This is it. The vagabond Danielle Balbuena, known professionally as 070 Shake, has discovered a place that could sustain her restless heart and mind from now on until death and thereafter. The album “Petrichor” is an homage to all the moments in her life that led her to this great revelation. Balbuena reflects on her past relationships, upbringing and internal struggles, all of which have led her to this divine realization—that love is a state of mind, a place of forgiveness. As she exists on Earth and beyond her physical being on “Sin” (“In a dream state/but I’m still awake”), she yearns to find the aforementioned place. She longed to find a place where love is unconditional, where the tap never runs empty, where her soul could rest eternally.
On “What’s Wrong With Me,” Balbuena searches throughout her life but can never find a place that isn’t ephemeral, “Just when I feel safe, then this turned to escape room/Right when I escape, feel displaced from this place/I’ve been displayed, then disgraced, then dismembered.” In the past, Balbuena was not always a vagabond by choice; she or her partner would leave if either would “run out of love.”
This divine realization, the discovery of a new unconditionally loving place, was the spiritual acceptance that love isn’t what she once thought it was. On “Blood On Your Hands,” Balbuena wants something that isn’t tangible and can’t be held on to, no matter how much she tries to keep it within her grasp, “Oh, you got a watch?/Oh, you care about time?/Oh, you hold onto things that eventually/You gon’ have to leave behind?” “Petrichor” is Balbuena’s redefinition of love.

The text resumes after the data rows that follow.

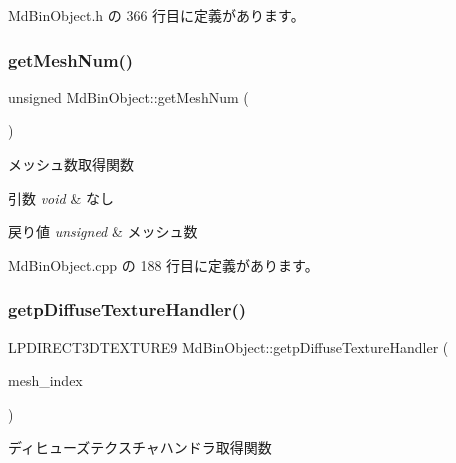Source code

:  Md\+Bin\+Object.\+h の 366 行目に定義があります。

\mbox{\label{class_md_bin_object_ad9fc54c8502548da439028d8a05b655c}} 
\subsubsection{\texorpdfstring{get\+Mesh\+Num()}{getMeshNum()}}
{\footnotesize\ttfamily unsigned Md\+Bin\+Object\+::get\+Mesh\+Num (\begin{DoxyParamCaption}{ }\end{DoxyParamCaption})}



メッシュ数取得関数 


\begin{DoxyParams}{引数}
{\em void} & なし \\
\hline
\end{DoxyParams}

\begin{DoxyRetVals}{戻り値}
{\em unsigned} & メッシュ数 \\
\hline
\end{DoxyRetVals}


 Md\+Bin\+Object.\+cpp の 188 行目に定義があります。

\mbox{\label{class_md_bin_object_af659a711251cd6689a883ca695117009}} 
\subsubsection{\texorpdfstring{getp\+Diffuse\+Texture\+Handler()}{getpDiffuseTextureHandler()}}
{\footnotesize\ttfamily L\+P\+D\+I\+R\+E\+C\+T3\+D\+T\+E\+X\+T\+U\+R\+E9 Md\+Bin\+Object\+::getp\+Diffuse\+Texture\+Handler (\begin{DoxyParamCaption}\item[{unsigned}]{mesh\+\_\+index }\end{DoxyParamCaption})}



ディヒューズテクスチャハンドラ取得関数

070 Shake asks her audience (and herself) a series of questions on “Lungs,” “What comes first, the love or the heart?” Balbuena attempts to decipher if love is innate—are we born with hearts that cause us to love, or does love manifest through a feeling/mindset regardless of how our hearts feel? She asks, “What comes first, the high or the drug?” The two questions parallel each other as Shake aligns the feeling of love with the feeling of being high and the physical heart with the physical drug. Before asking these two questions, she states, “I want to inhale your life in my lungs.” She refers to someone other than herself, presumably to a partner, to say they have something she wants to hold within herself as if their life were a source of oxygen—or perhaps a drug.

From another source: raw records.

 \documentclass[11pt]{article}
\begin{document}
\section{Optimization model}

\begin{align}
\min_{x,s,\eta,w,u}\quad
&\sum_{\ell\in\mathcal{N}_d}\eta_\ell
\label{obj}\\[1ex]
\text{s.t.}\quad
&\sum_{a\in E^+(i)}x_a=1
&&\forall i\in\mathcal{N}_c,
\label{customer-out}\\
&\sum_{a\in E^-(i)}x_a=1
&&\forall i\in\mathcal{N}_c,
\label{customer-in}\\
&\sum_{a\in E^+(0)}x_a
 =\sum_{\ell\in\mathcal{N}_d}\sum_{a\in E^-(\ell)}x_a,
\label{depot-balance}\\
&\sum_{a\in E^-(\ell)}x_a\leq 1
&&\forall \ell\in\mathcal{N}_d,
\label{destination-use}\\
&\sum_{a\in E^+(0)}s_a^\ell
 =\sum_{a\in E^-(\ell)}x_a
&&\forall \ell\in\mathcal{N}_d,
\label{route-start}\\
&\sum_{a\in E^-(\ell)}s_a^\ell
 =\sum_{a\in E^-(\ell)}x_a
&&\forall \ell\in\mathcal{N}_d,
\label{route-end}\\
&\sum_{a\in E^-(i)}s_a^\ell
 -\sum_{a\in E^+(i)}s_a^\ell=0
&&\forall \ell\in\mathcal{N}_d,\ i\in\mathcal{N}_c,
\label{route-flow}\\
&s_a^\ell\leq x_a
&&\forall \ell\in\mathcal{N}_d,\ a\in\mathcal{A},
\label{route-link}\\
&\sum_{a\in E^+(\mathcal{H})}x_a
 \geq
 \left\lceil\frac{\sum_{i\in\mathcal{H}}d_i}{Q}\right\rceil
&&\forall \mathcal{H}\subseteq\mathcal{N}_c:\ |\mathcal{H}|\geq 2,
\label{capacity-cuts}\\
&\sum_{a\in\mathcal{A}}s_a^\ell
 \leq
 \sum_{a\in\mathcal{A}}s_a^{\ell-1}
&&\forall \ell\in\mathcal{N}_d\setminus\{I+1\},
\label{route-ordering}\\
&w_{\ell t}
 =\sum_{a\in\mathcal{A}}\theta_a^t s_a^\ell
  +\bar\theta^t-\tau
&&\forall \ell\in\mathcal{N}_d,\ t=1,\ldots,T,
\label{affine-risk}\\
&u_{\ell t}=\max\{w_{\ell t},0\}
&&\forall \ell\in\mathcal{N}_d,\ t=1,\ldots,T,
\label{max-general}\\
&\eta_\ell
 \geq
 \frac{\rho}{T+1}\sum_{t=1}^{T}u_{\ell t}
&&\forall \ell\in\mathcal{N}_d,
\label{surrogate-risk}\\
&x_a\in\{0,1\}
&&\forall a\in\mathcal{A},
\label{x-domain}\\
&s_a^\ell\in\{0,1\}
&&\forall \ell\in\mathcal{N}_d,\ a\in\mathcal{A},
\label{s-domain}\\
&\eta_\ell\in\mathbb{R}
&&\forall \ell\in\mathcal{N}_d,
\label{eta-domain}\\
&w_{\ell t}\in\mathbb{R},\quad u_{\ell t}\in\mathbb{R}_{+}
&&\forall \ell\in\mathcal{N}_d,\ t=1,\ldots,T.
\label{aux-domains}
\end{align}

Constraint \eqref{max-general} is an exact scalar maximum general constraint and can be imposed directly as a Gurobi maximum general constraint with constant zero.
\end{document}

The story within “Petrichor” describes a few aspects of the relationship between Balbuena and her partner as she is redefining what she describes love to be. She tries to find out how tangible love can be, how long she can hold onto it, and if the feeling can be exchanged from one person to the next, “Hit me if you want to, your pain, I am lucky to feel…Yeah, and if I die, I want you to be the one to kill me.” The voice of Balbuena’s now girlfriend, Lily-Rose Depp, can be heard in a very personal ending monologue on “Blood On Your Hands.” Depp says, “Indulge in the pain/Love the pain, even/Let the pain cook in my belly/Regurgitate the pain, say you’re making art/Say you have someplace useful to put it.” Balbuena and Depp sing, both expressing hurt and sadness at the expense of their relationship. They believe they are perfect mirrors of each other, reflecting their versions of love and hurt back at each other, “soul mates.”
Now that Shake has met her match, she feels as though no one could compare on “Love” (“Said I found the one/That’s enough for me/Run past the gun/Love me endlessly”). This relationship has shown her that love has to be broken and willingly repaired to be considered love truly—it is a conscious choice more so than just a feeling on “Never Let Us Fade” (“I don’t know what love is, but I know what it’s not”). This sentiment is shown on various tracks as Balbuena confronts the idea that people will change throughout their lives and often must choose to continue relationships as they change. Love is to be accepting of someone as they might become unrecognizable because we can’t hold onto the way things–or people–have been in the past. When the feeling of love runs out, and she realizes how fleeting love can be, she decides not to be a vagabond. Instead, she chooses to stay in the relationship and keep trying to repair what they built together in every universe that will continue this cycle. This is the end.